The rocket is scheduled to lift off from a new launchpad at SpaceX’s Starbase facility on the southern tip of Texas during a launch window that opens at 6:30 p.m. ET. Weather conditions are 55% favorable for the flight, according to SpaceX.
The company plans to broadcast the event live beginning at around 5:45 p.m. ET.
Thursday’s test will be closely watched because NASA hopes to use Starship to land its astronauts on the lunar surface. As part of the agency’s Artemis program, SpaceX and Jeff Bezos’ Blue Origin are each building lunar landers that NASA could use for a planned moon landing in 2028. The space agency aims to test one or both new vehicles in low-Earth orbit on the Artemis III mission late next year.
Additionally, SpaceX CEO Elon Musk on Wednesday confirmed plans to take the company public in what might be the biggest-ever initial public offering. That could make Musk — who will hold 85% voting control over the company after the IPO and remain its CEO, chairman and chief technology officer — a trillionaire.
Starship’s last test flight was seven months ago. Since then, the rocket’s booster, known as Super Heavy, and its upper stage, called Ship, have undergone extensive redesigns.
Starship V3 measures 408 feet tall fully stacked, a few feet taller than its predecessor. SpaceX also added new engines on Super Heavy and Ship, so together they will be able to generate around 18 million pounds of thrust.
Other upgrades included reducing the number of “grid finds” on the booster, which are features at the top that help to guide the rocket’s first stage back to Earth, and increasing the volume of Starship’s propellant tank.

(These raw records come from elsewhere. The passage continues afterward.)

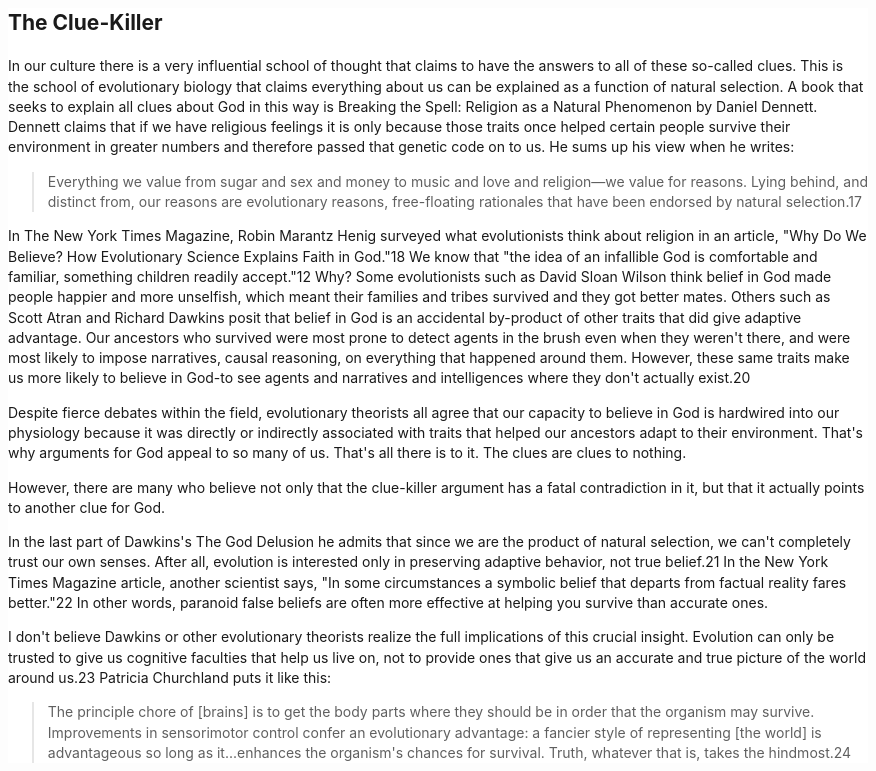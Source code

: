 ## The Clue-Killer
In our culture there is a very influential school of thought that claims to have the answers to all of these so-called clues. This is the school of evolutionary biology that claims everything about us can be explained as
a function of natural selection. A book that seeks to explain all clues about God in this way is Breaking the Spell: Religion as a Natural Phenomenon by Daniel Dennett. Dennett claims that if we have religious feelings
it is only because those traits once helped certain people survive their environment in greater numbers and therefore passed that genetic code on to us. He sums up his view when he writes:
> Everything we value from sugar and sex and money to music and love and religion—we value for reasons. Lying behind, and distinct from, our reasons are evolutionary reasons, free-floating rationales
that have been endorsed by natural selection.17

In The New York Times Magazine, Robin Marantz Henig surveyed what evolutionists think about religion in an article, "Why Do We Believe? How Evolutionary Science Explains Faith in God."18 We know that
"the idea of an infallible God is comfortable and familiar, something children readily accept."12 Why? Some evolutionists such as David Sloan Wilson think belief in God made people happier and more unselfish,
which meant their families and tribes survived and they got better mates. Others such as Scott Atran and Richard Dawkins posit that belief in God is an accidental by-product of other traits that did give adaptive
advantage. Our ancestors who survived were most prone to detect agents in the brush even when they weren't there, and were most likely to impose narratives, causal reasoning, on everything that happened
around them. However, these same traits make us more likely to believe in God-to see agents and narratives and intelligences where they don't actually exist.20

Despite fierce debates within the field, evolutionary theorists all agree that our capacity to believe in God is hardwired into our physiology because it was directly or indirectly associated with traits that helped
our ancestors adapt to their environment. That's why arguments for God appeal to so many of us. That's all there is to it. The clues are clues to nothing.

However, there are many who believe not only that the clue-killer argument has a fatal contradiction in it, but that it actually points to another clue for God.

In the last part of Dawkins's The God Delusion he admits that since we are the product of natural selection, we can't completely trust our own senses. After all, evolution is interested only in preserving adaptive
behavior, not true belief.21 In the New York Times Magazine article, another scientist says, "In some circumstances a symbolic belief that departs from factual reality fares better."22 In other words, paranoid false
beliefs are often more effective at helping you survive than accurate ones.

I don't believe Dawkins or other evolutionary theorists realize the full implications of this crucial insight. Evolution can only be trusted to give us cognitive faculties that help us live on, not to provide ones that
give us an accurate and true picture of the world around us.23 Patricia Churchland puts it like this:
> The principle chore of [brains] is to get the body parts where they should be in order that the organism may survive. Improvements in sensorimotor control confer an evolutionary advantage: a fancier
style of representing [the world] is advantageous so long as it...enhances the organism's chances for survival. Truth, whatever that is, takes the hindmost.24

“Together, these new elements are designed to enable a step-change in Starship capabilities and aim to unlock the vehicle’s core functions, including full and rapid reuse, in-space propellant transfer, deployment of Starlink satellites and orbital data centers, and the ability to send people and cargo to the Moon and Mars,” SpaceX said on its website.
During Thursday’s suborbital test flight, Starship will try to deploy 22 mock Starlink satellites. SpaceX will also try to relight one of the upper stage’s six Raptor engines in space, an important capability for deorbit burns when the vehicle eventually returns to Earth from space.

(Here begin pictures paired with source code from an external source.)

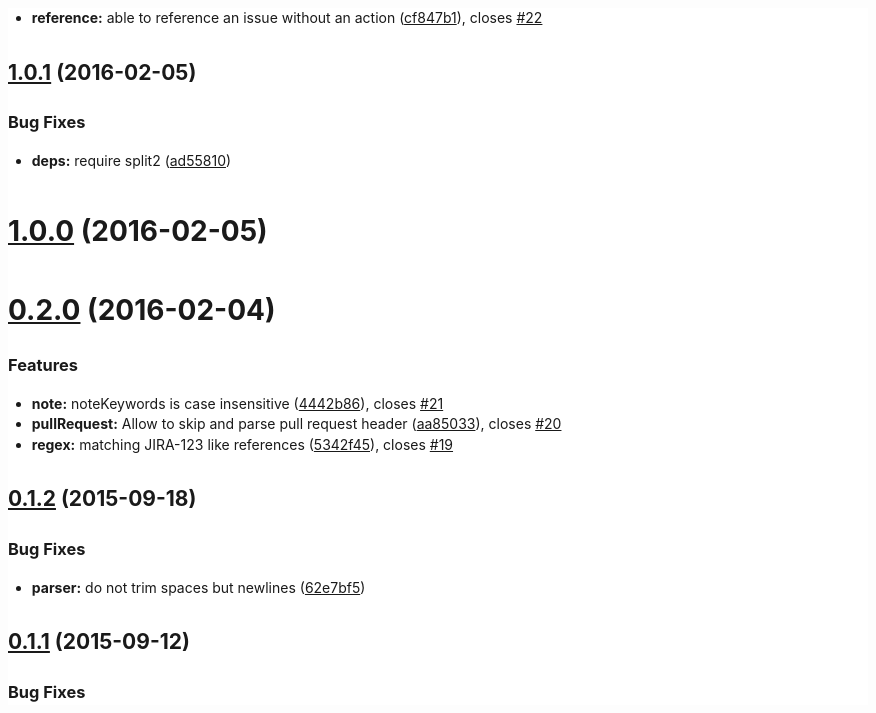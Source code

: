 * **reference:** able to reference an issue without an action ([cf847b1](https://github.com/conventional-changelog/conventional-commits-parser/commit/cf847b1)), closes [#22](https://github.com/conventional-changelog/conventional-commits-parser/issues/22)

<a name="1.0.1"></a>
## [1.0.1](https://github.com/stevemao/conventional-commits-parser/compare/v1.0.0...v1.0.1) (2016-02-05)

### Bug Fixes

* **deps:** require split2 ([ad55810](https://github.com/stevemao/conventional-commits-parser/commit/ad55810))

<a name="1.0.0"></a>
# [1.0.0](https://github.com/stevemao/conventional-commits-parser/compare/v0.2.0...v1.0.0) (2016-02-05)

<a name="0.2.0"></a>
# [0.2.0](https://github.com/stevemao/conventional-commits-parser/compare/v0.1.2...v0.2.0) (2016-02-04)

### Features

* **note:** noteKeywords is case insensitive ([4442b86](https://github.com/stevemao/conventional-commits-parser/commit/4442b86)), closes [#21](https://github.com/stevemao/conventional-commits-parser/issues/21)
* **pullRequest:** Allow to skip and parse pull request header ([aa85033](https://github.com/stevemao/conventional-commits-parser/commit/aa85033)), closes [#20](https://github.com/stevemao/conventional-commits-parser/issues/20)
* **regex:** matching JIRA-123 like references ([5342f45](https://github.com/stevemao/conventional-commits-parser/commit/5342f45)), closes [#19](https://github.com/stevemao/conventional-commits-parser/issues/19)

<a name="0.1.2"></a>
## [0.1.2](https://github.com/stevemao/conventional-commits-parser/compare/v0.1.1...v0.1.2) (2015-09-18)

### Bug Fixes

* **parser:** do not trim spaces but newlines ([62e7bf5](https://github.com/stevemao/conventional-commits-parser/commit/62e7bf5))

<a name="0.1.1"></a>
## [0.1.1](https://github.com/stevemao/conventional-commits-parser/compare/v0.1.0...v0.1.1) (2015-09-12)

### Bug Fixes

The test flight is expected to last about 65 minutes. Similar to previous outings, the upper stage should splash down in the Indian Ocean at the end of the mission. SpaceX eventually plans to make Ship reusable and “catch” the spacecraft with mechanical arms on the launch tower at its South Texas facility.
SpaceX has demonstrated similar catch maneuvers with Starship’s Super Heavy booster on previous test flights. This time around, the booster is set to land offshore in the Gulf of Mexico and will not try to return to the Texas launch site for a catch, according to SpaceX.

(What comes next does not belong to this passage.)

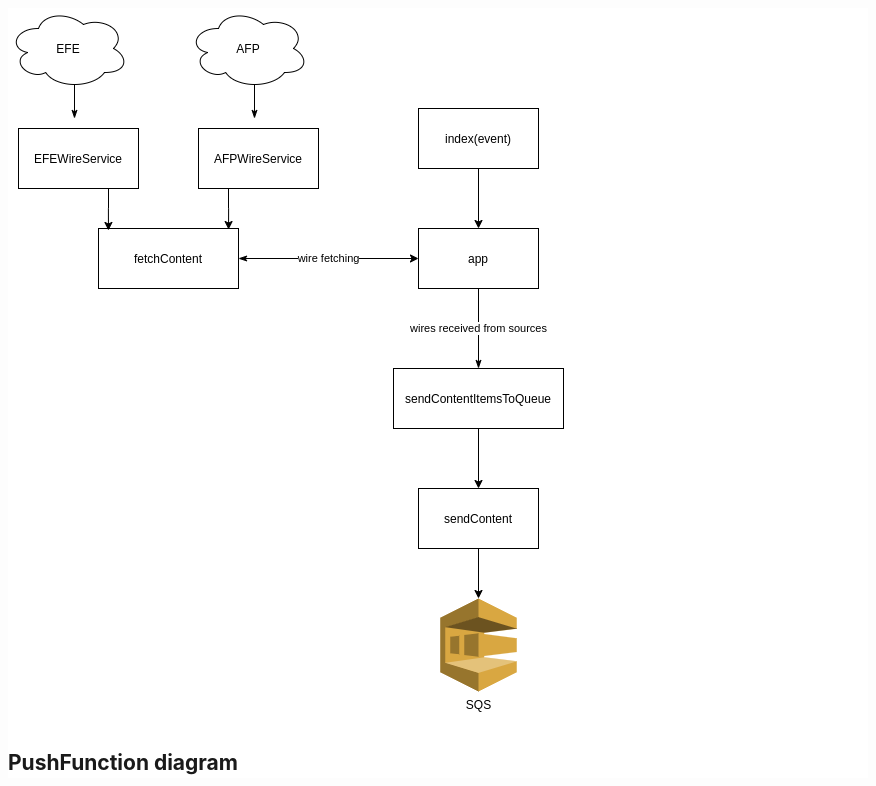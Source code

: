 ![FetchFunction architecture diagram](docs/FetchFunction.png "FetchFunction Architecture diagram")


## PushFunction diagram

The company faces a tight timeline for its development of Starship. The rocket, which made its debut flight in 2023, suffered a string of failures last year, including an uncontrolled re-entry through Earth’s atmosphere and two midflight explosions as the upper-stage vehicles were accelerating into space. SpaceX is aiming to have Starship ready for next year’s Artemis III mission, when NASA hopes the rocket’s upper stage will rendezvous with the agency’s own Orion capsule (the vehicle that carried the Artemis II astronauts around the moon) in orbit.
If all goes well, SpaceX will then work to get Starship certified to carry NASA astronauts to the moon in 2028.